Study material Start Marker

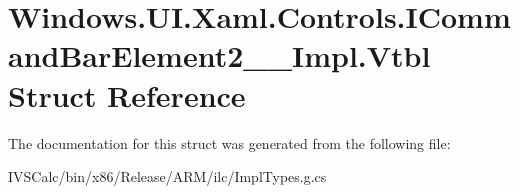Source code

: \hypertarget{struct_windows_1_1_u_i_1_1_xaml_1_1_controls_1_1_i_command_bar_element2_____impl_1_1_vtbl}{}\section{Windows.\+U\+I.\+Xaml.\+Controls.\+I\+Command\+Bar\+Element2\+\_\+\+\_\+\+Impl.\+Vtbl Struct Reference}
\label{struct_windows_1_1_u_i_1_1_xaml_1_1_controls_1_1_i_command_bar_element2_____impl_1_1_vtbl}


The documentation for this struct was generated from the following file\+:\begin{DoxyCompactItemize}
\item 
I\+V\+S\+Calc/bin/x86/\+Release/\+A\+R\+M/ilc/Impl\+Types.\+g.\+cs\end{DoxyCompactItemize}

Study material End Marker

◆ About this exercise
Using only the data above, copy out the lines that include the word "DoxyCompactItemize".

◆ Answer to the exercise
The documentation for this struct was generated from the following file\+:\begin{DoxyCompactItemize}
I\+V\+S\+Calc/bin/x86/\+Release/\+A\+R\+M/ilc/Impl\+Types.\+g.\+cs\end{DoxyCompactItemize}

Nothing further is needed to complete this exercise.